A New Adhesive Joint Test Suggest Failure Unpredicted by Standard …
by | SME 1998 | Publications, Food Analysis
A New Adhesive Joint Test Suggest Failure Unpredicted by Standard Test Methods
Society of Manufacturing Engineers; 1999, Issue 106, pages ALL
Conti, J.C.1, Strope, E. R., Jones, E.1
Dynatek Dalta Scientific Instruments, Fourth and Main, Galena, MO 65656
1 Department of Physics, Southwest Missouri State University
Although the use of adhesives in the packaging, transportation, housing, and manufacturing markets seems to have unlimited potential, there is a problem that limits the full replacement of other fastening techniques with this bonding modality. The occurrence of unpredicted failures has plagued adhesive users for many years. One example is the use of thermally processed adhesives in the packaging industry, especially in the packaging of food and medical products.

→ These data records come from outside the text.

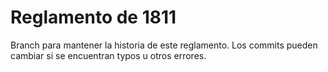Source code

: # Reglamento de 1811

Branch para mantener la historia de este reglamento.
Los commits pueden cambiar si se encuentran typos u otros errores.
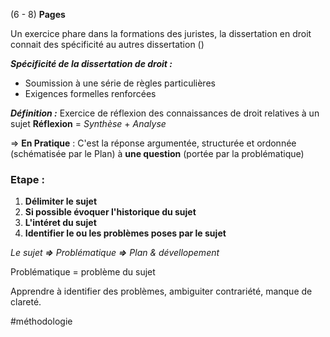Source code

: (6 - 8) **Pages**

Un exercice phare dans la formations des juristes, la dissertation en droit connait des spécificité au autres dissertation ()


***Spécificité de la dissertation de droit :***
- Soumission à une série de règles particulières
- Exigences formelles renforcées

***Définition :***
Exercice de réflexion des connaissances de droit relatives à un sujet
**Réflexion** = *Synthèse* + *Analyse*

=> **En Pratique** :
C'est la réponse argumentée, structurée et ordonnée (schématisée par le Plan) à **une question** (portée par la problématique)

### Etape :

1. **Délimiter le sujet**
2. **Si possible évoquer l'historique du sujet**
3. **L'intéret du sujet**
4. **Identifier le ou les problèmes poses par le sujet**

*Le sujet **=>** Problématique **=>** Plan & dévellopement*

Problématique = problème du sujet 

Apprendre à identifier des problèmes, ambiguiter contrariété, manque de clareté.

#méthodologie 
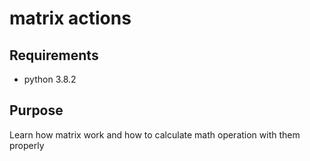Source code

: # matrix actions

## Requirements

* python 3.8.2

## Purpose

Learn how matrix work and how to calculate math operation with them properly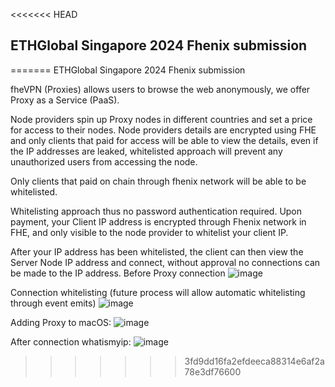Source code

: <<<<<<< HEAD
## ETHGlobal Singapore 2024 Fhenix submission
=======
ETHGlobal Singapore 2024 Fhenix submission

fheVPN (Proxies) allows users to browse the web anonymously, we offer Proxy as a Service (PaaS). 

Node providers spin up Proxy nodes in different countries and set a price for access to their nodes.
Node providers details are encrypted using FHE and only clients that paid for access will be able to view the details, even if the IP addresses are leaked, whitelisted approach will prevent any unauthorized users from accessing the node.

Only clients that paid on chain through fhenix network will be able to be whitelisted.

Whitelisting approach thus no password authentication required. Upon payment, your Client IP address is encrypted through Fhenix network in FHE, and only visible to the node provider to whitelist your client IP.

After your IP address has been whitelisted, the client can then view the Server Node IP address and connect, without approval no connections can be made to the IP address.
Before Proxy connection
![image](https://github.com/user-attachments/assets/3294c4ac-7f38-4ce4-8e1e-056e77d87cfe)

Connection whitelisting (future process will allow automatic whitelisting through event emits)
![image](https://github.com/user-attachments/assets/5ce67f95-b90b-4a48-8660-bc47b2701974)

Adding Proxy to macOS:
![image](https://github.com/user-attachments/assets/729a0c6f-7086-4617-9d3e-0160d869a0c6)

After connection whatismyip:
![image](https://github.com/user-attachments/assets/811b6ed3-5c66-4269-9ff8-fd4575e0c8ff)


>>>>>>> 3fd9dd16fa2efdeeca88314e6af2a78e3df76600
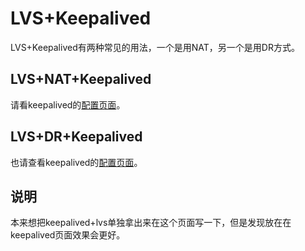 # LVS+Keepalived

LVS+Keepalived有两种常见的用法，一个是用NAT，另一个是用DR方式。

## LVS+NAT+Keepalived

请看keepalived的[配置页面][lvs_keepalived]。

## LVS+DR+Keepalived

也请查看keepalived的[配置页面][lvs_keepalived]。

## 说明

本来想把keepalived+lvs单独拿出来在这个页面写一下，但是发现放在在keepalived页面效果会更好。

[lvs_keepalived]: https://github.com/chenzhiwei/linux/tree/master/keepalived#lvskeepalived%E9%85%8D%E7%BD%AE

Engineering studies guide packaging developers to form seals with known peel and rupture strength. However, in the field, unpredicted packaging failures result in the need to over-design the joints of the packaging, making it nearly an impossible task to open.
A new high speed cyclic peel test has demonstrated failure modes that occurred at loads well below that predicted by standard single pull peel tests. We feel this new test, which has been demonstrated on both thermal and pressure sensitive adhesives, will give a better understanding of the durability of these adhesive joints in end-use applications.

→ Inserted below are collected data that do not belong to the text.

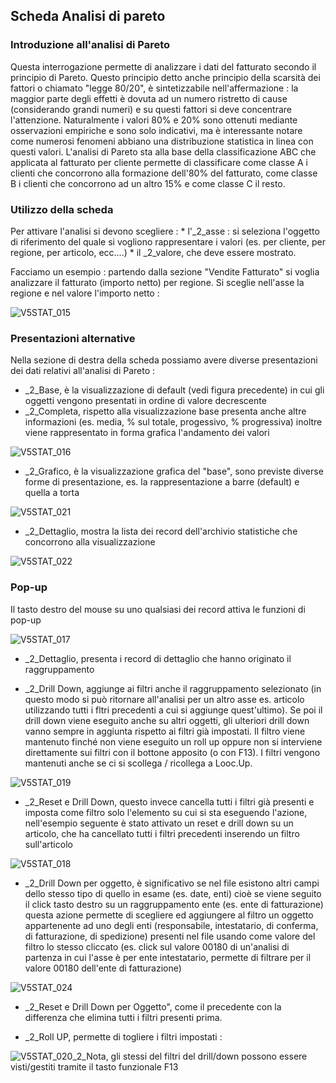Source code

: ## Scheda Analisi di pareto

### Introduzione all'analisi di Pareto
Questa interrogazione permette di analizzare i dati del fatturato secondo il principio di Pareto.
Questo principio detto anche principio della scarsità dei fattori o chiamato "legge 80/20", è sintetizzabile nell'affermazione :  la maggior parte degli effetti è dovuta ad un numero ristretto di cause (considerando grandi numeri) e su questi fattori si deve concentrare l'attenzione. Naturalmente i valori 80% e 20% sono ottenuti mediante osservazioni empiriche e sono solo indicativi, ma è interessante notare come numerosi fenomeni abbiano una distribuzione statistica in linea con questi valori.
L'analisi di Pareto sta alla base della classificazione ABC che applicata al fatturato per cliente permette di classificare come classe A i clienti che concorrono alla formazione dell'80% del fatturato, come classe B i clienti che concorrono ad un altro 15% e come classe C il resto.

### Utilizzo della scheda
Per attivare l'analisi si devono scegliere : 
 \* l'_2_asse :  si seleziona l'oggetto di riferimento del quale si vogliono rappresentare i valori (es. per cliente, per regione, per articolo, ecc....)
 \* il _2_valore, che deve essere mostrato.

Facciamo un esempio :  partendo dalla sezione "Vendite Fatturato" si voglia analizzare il fatturato (importo netto) per regione.
Si sceglie nell'asse la regione e nel valore l'importo netto : 

![V5STAT_015](https://doc.smeup.com/immagini/MBDOC_SCH-V5STAT_03/V5STAT_015.png)
### Presentazioni alternative
Nella sezione di destra della scheda possiamo avere diverse presentazioni dei dati relativi all'analisi di Pareto : 

 - _2_Base, è la visualizzazione di default (vedi figura precedente) in cui gli oggetti vengono presentati in ordine di valore decrescente
 - _2_Completa, rispetto alla visualizzazione base presenta anche altre informazioni (es. media, % sul totale, progessivo, % progressiva) inoltre viene rappresentato in forma grafica l'andamento dei valori

![V5STAT_016](https://doc.smeup.com/immagini/MBDOC_SCH-V5STAT_03/V5STAT_016.png)
 - _2_Grafico, è la visualizzazione grafica del "base", sono previste diverse forme di presentazione, es. la rappresentazione a barre (default) e quella a torta

![V5STAT_021](https://doc.smeup.com/immagini/MBDOC_SCH-V5STAT_03/V5STAT_021.png)
 - _2_Dettaglio, mostra la lista dei record dell'archivio statistiche che concorrono alla visualizzazione

![V5STAT_022](https://doc.smeup.com/immagini/MBDOC_SCH-V5STAT_03/V5STAT_022.png)
### Pop-up
Il tasto destro del mouse su uno qualsiasi dei record attiva le funzioni di pop-up

![V5STAT_017](https://doc.smeup.com/immagini/MBDOC_SCH-V5STAT_03/V5STAT_017.png)
- _2_Dettaglio, presenta i record di dettaglio che hanno originato il raggruppamento


- _2_Drill Down, aggiunge ai filtri anche il raggruppamento selezionato (in questo modo si può ritornare all'analisi per un altro asse es. articolo utilizzando tutti i fltri precedenti a cui si aggiunge quest'ultimo). Se poi il drill down viene eseguito anche su altri oggetti, gli ulteriori drill down vanno sempre in aggiunta rispetto ai filtri già impostati. Il filtro viene mantenuto finché non viene eseguito un roll up oppure non si interviene direttamente sui filtri con il bottone apposito (o con F13).
I filtri vengono mantenuti anche se ci si scollega / ricollega a Looc.Up.

![V5STAT_019](https://doc.smeup.com/immagini/MBDOC_SCH-V5STAT_03/V5STAT_019.png)
- _2_Reset e Drill Down, questo invece cancella tutti i filtri già presenti e imposta come filtro solo l'elemento su cui si sta eseguendo l'azione, nell'esempio seguente è stato attivato un reset e drill down su un articolo, che ha cancellato tutti i filtri precedenti inserendo un filtro sull'articolo

![V5STAT_018](https://doc.smeup.com/immagini/MBDOC_SCH-V5STAT_03/V5STAT_018.png)
- _2_Drill Down per oggetto, è significativo se nel file esistono altri campi dello stesso tipo di quello in esame (es. date, enti) cioè se viene seguito il click tasto destro su un raggruppamento ente (es. ente di fatturazione) questa azione permette di scegliere ed aggiungere al filtro un oggetto appartenente ad uno degli enti (responsabile, intestatario, di conferma, di fatturazione, di spedizione) presenti nel file usando come valore del filtro lo stesso cliccato (es. click sul valore 00180 di un'analisi di partenza in cui l'asse è per ente intestatario, permette di filtrare per il valore 00180 dell'ente di fatturazione)

![V5STAT_024](https://doc.smeup.com/immagini/MBDOC_SCH-V5STAT_03/V5STAT_024.png)
- _2_Reset e Drill Down per Oggetto", come il precedente con la differenza che elimina tutti i filtri presenti prima.


- _2_Roll UP, permette di togliere i filtri impostati : 

![V5STAT_020](https://doc.smeup.com/immagini/MBDOC_SCH-V5STAT_03/V5STAT_020.png)_2_Nota, gli stessi del filtri del drill/down possono essere visti/gestiti tramite il tasto funzionale F13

In order to properly address poorly defined failure mechanisms in adhesive joints, it is appropriate to reevaluate the concept of adhesion and include in the review techniques used for testing and mechanisms of failure. In physical chemistry, adhesion is defined as the attraction between a solid surface and a second phase which is usually a liquid. The magnitude of adhesion can be determined by equilibrium or quasi equilibrium measurements such as contact angles of liquids on solids. In technology, adhesion refers to the resistance to separation of a joint by mechanical means. The magnitude of this adhesion is determined by a complex set of interacting factors such as bulk and surface layer properties, joint geometry, testing rate, etc.
There are two issues that need to be addressed when evaluating adhesion. Qualitatively, why do materials when brought into contact with each other resist separation? Quantitatively, what variables come together to define the level of resistance of the separation or, in other words, the strength of the joint? Normally, the tendency for surfaces to associate or repel each other is described in terms of parameters such as surface tension and contact angle. Using these approaches to evaluate the strength of a bond, one usually considers the separation or resistance to separation as the work of adhesion. There are, of course, other issues that come into play before the actual testing or rupture of an adhesive joint. This has to do with the surface characteristics and the bulk properties of the materials when the bond is actually being formed. For instance, we must wait for a liquid adhesive to flow thoroughly onto a surface in order for the joint to be properly formed. These processes are roughly summarized as (a) flow, (b) wetting (interfacial), and (c) solidification of non-pressure sensitive adhesives.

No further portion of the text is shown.